You've had enough of all the hand-wringing about News Corp's proposed purchase of Dow Jones. Pearson in. Pearson out. NBC. Microsoft. Hearst. Rumor. Rumor Rumor.
You saw Joe Nocera's point in the Times when he delineated Dow Jones history of corporate missteps, in almost 2000 words. You could muse along with James Stewart in Smart Money, on how the principles of journalism rub against the profit imperative. You may even have found revelation in the Wall Street Journal's own one-fingered salute to News Corp, in its Page One report on how Murdoch's properties bent the truth one way or the other over the years to suit their master's investments and realpolitiks.
Hey boys, it's only one paper, journalism inevitably changes, and anyways, it's now officially summer. So I'd suggest everyone just chill out, greet the season, lay back and enjoy what may become of Rupert's WSJ:
- Smile along with all those Brite-smiled Chinese young professionals, on Tuesdays and Thursdays in the new four-page (A7-A10) "China: Ancient Land of Modern Opportunity" section. Produced by the new EnterPrize team, "incented" to produce content that monetizes on multiple platforms, the new section transcends the outdated notions of "editorial" and "advertorial."

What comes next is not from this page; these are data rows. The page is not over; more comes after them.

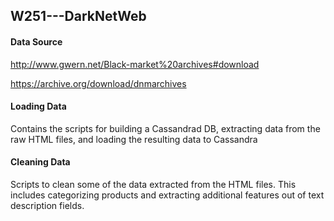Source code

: ## W251---DarkNetWeb
#### Data Source
http://www.gwern.net/Black-market%20archives#download

https://archive.org/download/dnmarchives

#### Loading Data
Contains the scripts for building a Cassandrad DB, extracting data from the raw HTML files, and loading the resulting data to Cassandra

#### Cleaning Data
Scripts to clean some of the data extracted from the HTML files. This includes categorizing products and extracting additional features out of text description fields.

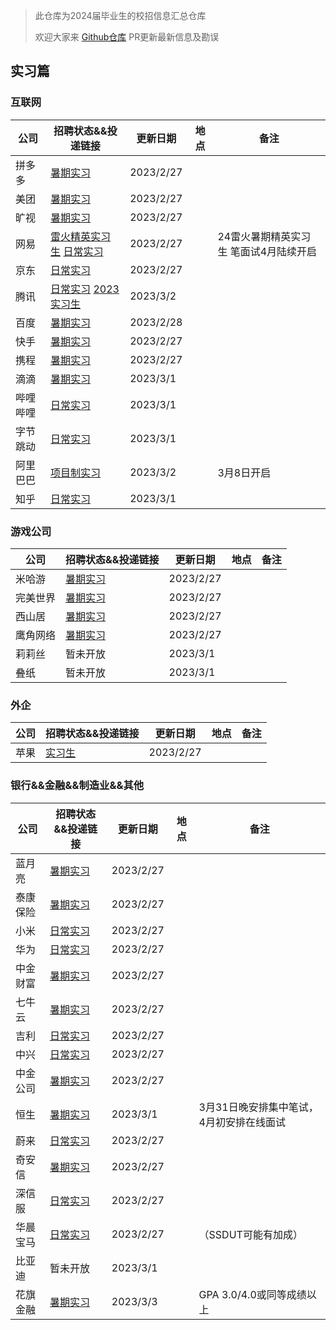 > 此仓库为2024届毕业生的校招信息汇总仓库
>
> 欢迎大家来 [Github仓库](https://github.com/NAOSI-DLUT/Campus2024) PR更新最新信息及勘误

## 实习篇

### 互联网

| 公司     | 招聘状态&&投递链接                                           | 更新日期  | 地点 | 备注                                   |
| -------- | ------------------------------------------------------------ | --------- | ---- | -------------------------------------- |
| 拼多多   | [暑期实习](https://careers.pinduoduo.com/campus/intern)      | 2023/2/27 |      |                                        |
| 美团     | [暑期实习](https://zhaopin.meituan.com/web/campus)           | 2023/2/27 |      |                                        |
| 旷视     | [暑期实习](https://app.mokahr.com/campus-recruitment/megviihr/38642#/) | 2023/2/27 |      |                                        |
| 网易     | [雷火精英实习生](https://leihuo.163.com/campus/#/research?channel=EiCweVfK)  [日常实习](https://hr.163.com/job-list.html?workType=1) | 2023/2/27 |      | 24雷火暑期精英实习生 笔面试4月陆续开启 |
| 京东     | [日常实习](https://zhaopin.jd.com/web/job/trainee_job_info_list/5?time=1675865634536) | 2023/2/27 |      |                                        |
| 腾讯     | [日常实习](https://join.qq.com/post.html?pid=2&amp;query=2_75%2C2_76%2C2_77%2C2_84%2C2_93%2C2_231%2Cp_2&time=1675865633560&query=p_2) [2023实习生](https://join.qq.com/post.html?query=2_75,2_76,2_77,2_84,2_93,2_231,p_2) | 2023/3/2  |      |                                        |
| 百度     | [暑期实习](https://talent.baidu.com/jobs/list?time=1675865632521) | 2023/2/28 |      |                                        |
| 快手     | [暑期实习](https://zhaopin.kuaishou.cn/recruit/e/?time=1675865631504#/official/trainee/?workLocationCode=domestic&name=%E6%9A%91%E6%9C%9F%E5%AE%9E%E4%B9%A0) | 2023/2/27 |      |                                        |
| 携程     | [暑期实习](https://campus.ctrip.com/campus-recruitment/trip/37757/#/page/%E6%A0%A1%E6%8B%9B%E9%A1%B9%E7%9B%AE) | 2023/2/27 |      |                                        |
| 滴滴     | [暑期实习](https://app.mokahr.com/apply/didiglobal/6222#/)   | 2023/3/1  |      |                                        |
| 哔哩哔哩 | [日常实习](https://jobs.bilibili.com/campus/positions?type=0) | 2023/3/1  |      |                                        |
| 字节跳动 | [日常实习](https://jobs.bytedance.com/campus/position?keywords=&category=&location=&type=3&job_hot_flag=) | 2023/3/1  |      |                                        |
| 阿里巴巴 | [项目制实习](https://talent.alibaba.com/campus/position-list?campusType=talentPlan&lang=zh) | 2023/3/2  |      | 3月8日开启                             |
| 知乎     | [日常实习](https://app.mokahr.com/campus_apply/zhihu/68321#/jobs?zhineng=108486) | 2023/3/1  |      |                                        |

### 游戏公司

| 公司     | 招聘状态&&投递链接                                           | 更新日期  | 地点 | 备注 |
| -------- | ------------------------------------------------------------ | --------- | ---- | ---- |
| 米哈游   | [暑期实习](https://campus.mihoyo.com/#/campus/position)      | 2023/2/27 |      |      |
| 完美世界 | [暑期实习](https://jobs.games.wanmei.com/school.html)        | 2023/2/27 |      |      |
| 西山居   | [暑期实习](https://app.mokahr.com/campus-recruitment/xishanju/37430#/) | 2023/2/27 |      |      |
| 鹰角网络 | [暑期实习](https://jobs.hypergryph.com/campus_apply/hypergryph/26326#/) | 2023/2/27 |      |      |
| 莉莉丝   | 暂未开放                                                     | 2023/3/1  |      |      |
| 叠纸     | 暂未开放                                                     | 2023/3/1  |      |      |


### 外企

| 公司 | 招聘状态&&投递链接                                           | 更新日期  | 地点 | 备注 |
| ---- | ------------------------------------------------------------ | --------- | ---- | ---- |
| 苹果 | [实习生](https://jobs.apple.com/zh-cn/search?location=china-CHNC&team=internships-STDNT-INTRN+corporate-STDNT-CORP&cid=social_all_china_wechat_china_students_opportunities&board_id=JB089) | 2023/2/27 |      |      |

### 银行&&金融&&制造业&&其他

| 公司     | 招聘状态&&投递链接                                           | 更新日期  | 地点 | 备注 |
| -------- | ------------------------------------------------------------ | --------- | ---- | ---- |
| 蓝月亮   | [暑期实习](http://talent.bluemoon.com.cn/talent/recruit/#/bluemoon/campus/internStudent) | 2023/2/27 |      |      |
| 泰康保险 | [暑期实习](http://jobtaikang.zhiye.com/internlist?k=&c=-1&subcity=&subcitys=&p=1^-1,3^-1&day=-1&sort=1&PageIndex=1&class=1#this) | 2023/2/27 |      |      |
| 小米     | [日常实习](https://xiaomi.jobs.f.mioffice.cn/internship/?spread=6AA3R7B) | 2023/2/27 |      |      |
| 华为     | [日常实习](https://career.huawei.com/reccampportal/portal5/campus-recruitment.html?jobTypes=0#jobList) | 2023/2/27 |      |      |
| 中金财富 | [暑期实习](https://cicc.m.zhiye.com/#/jobs?jc=2&search=true&ky=&c1=1_4&c=&code=&RewardJob=0&jobads=&shareid=&token=) | 2023/2/27 |      |      |
| 七牛云   | [暑期实习](https://campus.qiniu.com/campus-recruitment/qiniuyun/73989#/) | 2023/2/27 |      |      |
| 吉利     | [日常实习](https://campus.geely.com/hcm-web/#/jobs/school?studentTypes=2) | 2023/2/27 |      |      |
| 中兴     | [日常实习](https://app.mokahr.com/campus-recruitment/zte/46903#/jobs?project=100010504&zhineng=72363&page=1) | 2023/2/27 |      |      |
| 中金公司 | [暑期实习](https://cicc.zhiye.com/summer?k=&c=-1&p=3^-1,1^8&day=-1&PageIndex=1&pc=&class=2#zw) | 2023/2/27 |      |      |
| 恒生     | [暑期实习](https://campus.hundsun.com/intern/jobs)           | 2023/3/1 |      | 3月31日晚安排集中笔试，4月初安排在线面试 |
| 蔚来     | [日常实习](https://nio.jobs.feishu.cn/intern/position/)      | 2023/2/27 |      |      |
| 奇安信   | [暑期实习](https://campus.qianxin.com/campus/intern)         | 2023/2/27 |      |      |
| 深信服   | [日常实习](https://hr.sangfor.com/campucompon/schoolRecruitment/trainee) | 2023/2/27 |      |      |
| 华晨宝马 | [日常实习](http://www.bmw-brilliance.cn/cn/zh/career/future-talent-program/index.html) | 2023/2/27 |      | （SSDUT可能有加成）     |
| 比亚迪 | 暂未开放 | 2023/3/1 | |  |
| 花旗金融 | [暑期实习](http://2023.yingjiesheng.com/cstc/) | 2023/3/3 | | GPA 3.0/4.0或同等成绩以上 |
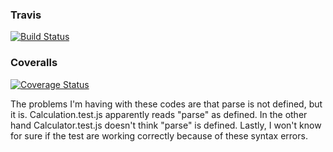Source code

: ### Travis
[![Build Status](https://travis-ci.org/andyrm8052/basic_calculator_OOP.svg?branch=main)](https://travis-ci.org/andyrm8052/basic_calculator_OOP)
### Coveralls
[![Coverage Status](https://coveralls.io/repos/github/andyrm8052/basic_calculator_OOP/badge.svg?branch=main)](https://coveralls.io/github/andyrm8052/basic_calculator_OOP?branch=main)

The problems I'm having with these codes are that parse is not 
defined, but it is. Calculation.test.js apparently reads "parse" as
defined. In the other hand Calculator.test.js doesn't think "parse"
is defined. Lastly, I won't know for sure if the test are working
correctly because of these syntax errors.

- In yet another organizational shuffle, Sacha Baron Cohen, lead in the News Corp mega-profit property, "Borat," is appointed International Editor. Debate rages in the Bancroft family as to whether this Cohen is related to retired DJ CEO Peter Kann.

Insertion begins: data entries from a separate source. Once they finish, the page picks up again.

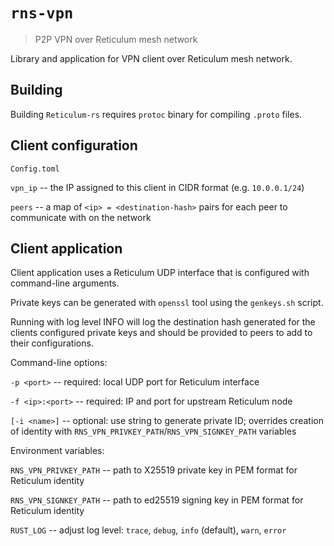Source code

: # `rns-vpn`

> P2P VPN over Reticulum mesh network

Library and application for VPN client over Reticulum mesh network.

## Building

Building `Reticulum-rs` requires `protoc` binary for compiling `.proto` files.

## Client configuration

`Config.toml`

`vpn_ip` -- the IP assigned to this client in CIDR format (e.g. `10.0.0.1/24`)

`peers` -- a map of `<ip> = <destination-hash>` pairs for each peer to communicate with
on the network

## Client application

Client application uses a Reticulum UDP interface that is configured with command-line
arguments.

Private keys can be generated with `openssl` tool using the `genkeys.sh` script.

Running with log level INFO will log the destination hash generated for the clients
configured private keys and should be provided to peers to add to their configurations.

Command-line options:

`-p <port>` -- required: local UDP port for Reticulum interface

`-f <ip>:<port>` -- required: IP and port for upstream Reticulum node

`[-i <name>]` -- optional: use string to generate private ID; overrides
creation of identity with `RNS_VPN_PRIVKEY_PATH`/`RNS_VPN_SIGNKEY_PATH` variables

Environment variables:

`RNS_VPN_PRIVKEY_PATH` -- path to X25519 private key in PEM format for Reticulum
identity

`RNS_VPN_SIGNKEY_PATH` -- path to ed25519 signing key in PEM format for Reticulum
identity

`RUST_LOG` -- adjust log level: `trace`, `debug`, `info` (default), `warn`, `error`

- Pultizer Prize Winner movie critic Joe Morgenstern takes "a generous buy-out," replaced by the Tomato Picker, from News Corp's Rotten Tomatoes mega-critic site. Three MySpace reviews are appended to each column, chosen using a "Google-like algorithm."

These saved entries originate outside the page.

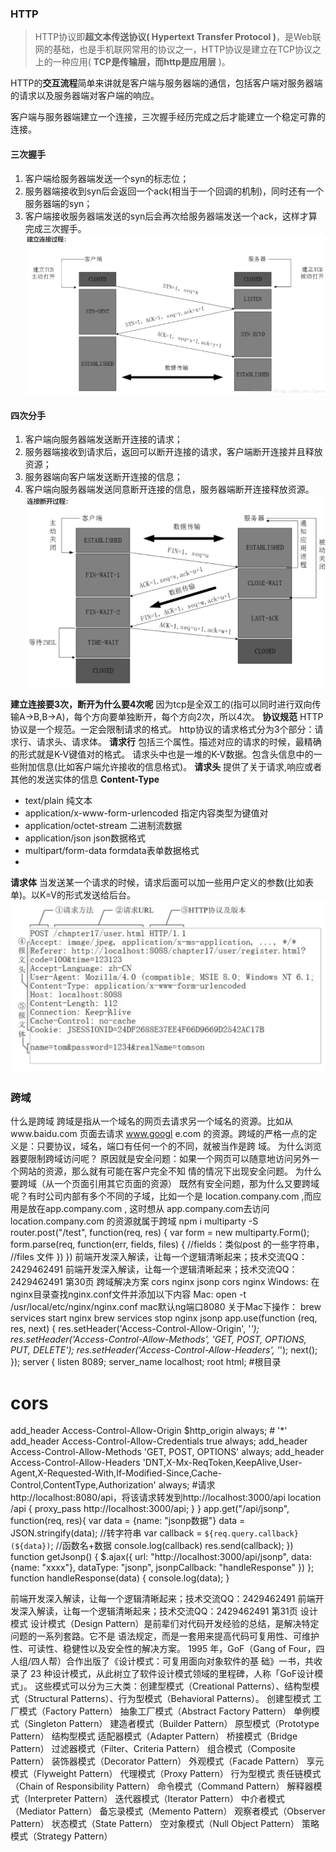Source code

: ### HTTP
>HTTP协议即**超文本传送协议( Hypertext Transfer Protocol )**，是Web联网的基础，也是手机联网常用的协议之一，HTTP协议是建立在TCP协议之上的一种应用( **TCP是传输层，而http是应用层** )。

HTTP的**交互流程**简单来讲就是客户端与服务器端的通信，包括客户端对服务器端的请求以及服务器端对客户端的响应。

客户端与服务器端建立一个连接，三次握手经历完成之后才能建立一个稳定可靠的连接。
#### 三次握手
1. 客户端给服务器端发送一个syn的标志位；
2. 服务器端接收到syn后会返回一个ack(相当于一个回调的机制)，同时还有一个服务器端的syn；
3. 客户端接收服务器端发送的syn后会再次给服务器端发送一个ack，这样才算完成三次握手。
![三次握手](../img/image-20201014175527518.png)
#### 四次分手
1. 客户端向服务器端发送断开连接的请求；
2. 服务器端接收到请求后，返回可以断开连接的请求，客户端断开连接并且释放资源；
3. 服务器端向客户端发送断开连接的信息；
4. 客户端向服务器端发送同意断开连接的信息，服务器端断开连接释放资源。
![四次分手](../img/image-20201014175601919.png)

**建立连接要3次，断开为什么要4次呢**
因为tcp是全双工的(指可以同时进行双向传输A->B,B->A)，每个方向要单独断开，每个方向2次，所以4次。
**协议规范**
HTTP协议是一个规范。一定会限制请求的格式。
http协议的请求格式分为3个部分：请求行、请求头、请求体。
**请求行**
包括三个属性。描述对应的请求的时候，最精确的形式就是K-V键值对的格式。
请求头中也是一堆的K-V数据。包含头信息中的一些附加信息(比如客户端允许接收的信息格式)。
**请求头**
提供了关于请求,响应或者其他的发送实体的信息
**Content-Type**
   - text/plain 纯文本
   - application/x-www-form-urlencoded 指定内容类型为键值对
   - application/octet-stream 二进制流数据
   - application/json json数据格式
   - multipart/form-data formdata表单数据格式
   - 
**请求体**
当发送某一个请求的时候，请求后面可以加一些用户定义的参数(比如表单)。以K=V的形式发送给后台。
![](../img/image-20201014183358176.png)

### 跨域
什么是跨域
跨域是指从一个域名的网页去请求另一个域名的资源。比如从www.baidu.com 页面去请求 www.googl
e.com 的资源。跨域的严格一点的定义是：只要协议，域名，端口有任何一个的不同，就被当作是跨
域。
为什么浏览器要限制跨域访问呢？
原因就是安全问题：如果一个网页可以随意地访问另外一个网站的资源，那么就有可能在客户完全不知
情的情况下出现安全问题。
为什么要跨域（从一个页面引用其它页面的资源）
既然有安全问题，那为什么又要跨域呢？有时公司内部有多个不同的子域，比如一个是
location.company.com ,而应用是放在app.company.com , 这时想从 app.company.com去访问
location.company.com 的资源就属于跨域
npm i multiparty -S
router.post("/test", function(req, res) {
var form = new multiparty.Form();
form.parse(req, function(err, fields, files) {
//fields：类似post 的一些字符串，
//files 文件
})
})
前端开发深入解读，让每一个逻辑清晰起来；技术交流QQ：2429462491 前端开发深入解读，让每一个逻辑清晰起来；技术交流QQ：2429462491 第30页
跨域解决方案
cors
nginx
jsonp
cors
nginx
Windows: 在nginx目录查找nginx.conf文件并添加以下内容
Mac: open -t /usr/local/etc/nginx/nginx.conf
mac默认ng端口8080
关于Mac下操作：
brew services start nginx
brew services stop nginx
jsonp
app.use(function (req, res, next) {
res.setHeader('Access-Control-Allow-Origin', '*');
res.setHeader('Access-Control-Allow-Methods', 'GET, POST, OPTIONS, PUT,
DELETE');
res.setHeader('Access-Control-Allow-Headers', '*');
next();
});
server {
listen 8089;
server_name localhost;
root html; #根目录
# cors
add_header Access-Control-Allow-Origin $http_origin always; # '*'
add_header Access-Control-Allow-Credentials true always;
add_header Access-Control-Allow-Methods 'GET, POST, OPTIONS' always;
add_header Access-Control-Allow-Headers 'DNT,X-Mx-ReqToken,KeepAlive,User-Agent,X-Requested-With,If-Modified-Since,Cache-Control,ContentType,Authorization' always;
#请求http://localhost:8080/api，将该请求转发到http://localhost:3000/api
location /api {
proxy_pass http://localhost:3000/api;
}
}
app.get("/api/jsonp", function(req, res){
var data = {name: "jsonp数据"}
data = JSON.stringify(data); //转字符串
var callback = `${req.query.callback}(${data})`; //函数名+数据
console.log(callback)
res.send(callback);
})
function getJsonp() {
$.ajax({
url: "http://localhost:3000/api/jsonp",
data: {name: "xxxx"},
dataType: "jsonp",
jsonpCallback: "handleResponse"
})
};
function handleResponse(data) {
console.log(data);
}

前端开发深入解读，让每一个逻辑清晰起来；技术交流QQ：2429462491 前端开发深入解读，让每一个逻辑清晰起来；技术交流QQ：2429462491 第31页
设计模式
设计模式（Design Pattern）是前辈们对代码开发经验的总结，是解决特定问题的一系列套路。它不是
语法规定，而是一套用来提高代码可复用性、可维护性、可读性、稳健性以及安全性的解决方案。
1995 年，GoF（Gang of Four，四人组/四人帮）合作出版了《设计模式：可复用面向对象软件的基
础》一书，共收录了 23 种设计模式，从此树立了软件设计模式领域的里程碑，人称「GoF设计模式」。
这些模式可以分为三大类：创建型模式（Creational Patterns）、结构型模式（Structural
Patterns）、行为型模式（Behavioral Patterns）。
创建型模式
工厂模式（Factory Pattern）
抽象工厂模式（Abstract Factory Pattern）
单例模式（Singleton Pattern）
建造者模式（Builder Pattern）
原型模式（Prototype Pattern）
结构型模式
适配器模式（Adapter Pattern）
桥接模式（Bridge Pattern）
过滤器模式（Filter、Criteria Pattern）
组合模式（Composite Pattern）
装饰器模式（Decorator Pattern）
外观模式（Facade Pattern）
享元模式（Flyweight Pattern）
代理模式（Proxy Pattern）
行为型模式
责任链模式（Chain of Responsibility Pattern）
命令模式（Command Pattern）
解释器模式（Interpreter Pattern）
迭代器模式（Iterator Pattern）
中介者模式（Mediator Pattern）
备忘录模式（Memento Pattern）
观察者模式（Observer Pattern）
状态模式（State Pattern）
空对象模式（Null Object Pattern）
策略模式（Strategy Pattern）

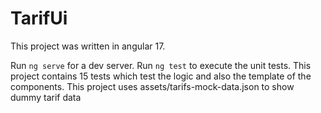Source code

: # TarifUi

This project was written in angular 17.

Run `ng serve` for a dev server.
Run `ng test` to execute the unit tests.
This project contains 15 tests which test the logic and also the template of the components.
This project uses assets/tarifs-mock-data.json to show dummy tarif data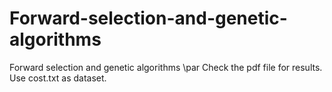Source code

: # Forward-selection-and-genetic-algorithms
Forward selection and genetic algorithms \par
Check the pdf file for results.
Use cost.txt as dataset.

- Sue Shellenbarger's weekly column "Work and Family" is replaced by "Personal Wreck," written by a rotation of fueding Murdoch siblings, Prudence, Elisabeth and Lachlan. Yes, young Chloe and Grace are slated to join the rotation, but contrary to rumor, it's not written into the now-famous "Bancroft Pledge."
- "Play the Wall Street Journal Stock Market Game" is launched in what Advertising Age calls a "masterful stroke of brand synergy" throughout the News Corp.-owned IGN video game business.
- The new editorial page sports a one-quarter page weekly commentary detailing the new paper's editorial transgressions, one of the few bargaining chips won in "The Sale" and included in the Bancroft Pledge. Under pressure, the family agrees to reduce its space to one-eighth page, if newsprint reaches $650 a ton.
- Weekend Journal now spots a "Weekend Girl" feature on page five. Bowing to the diverse sensibilities of its New York audience, Weekend Journal agrees to add a "Weekend Boy" during summer months.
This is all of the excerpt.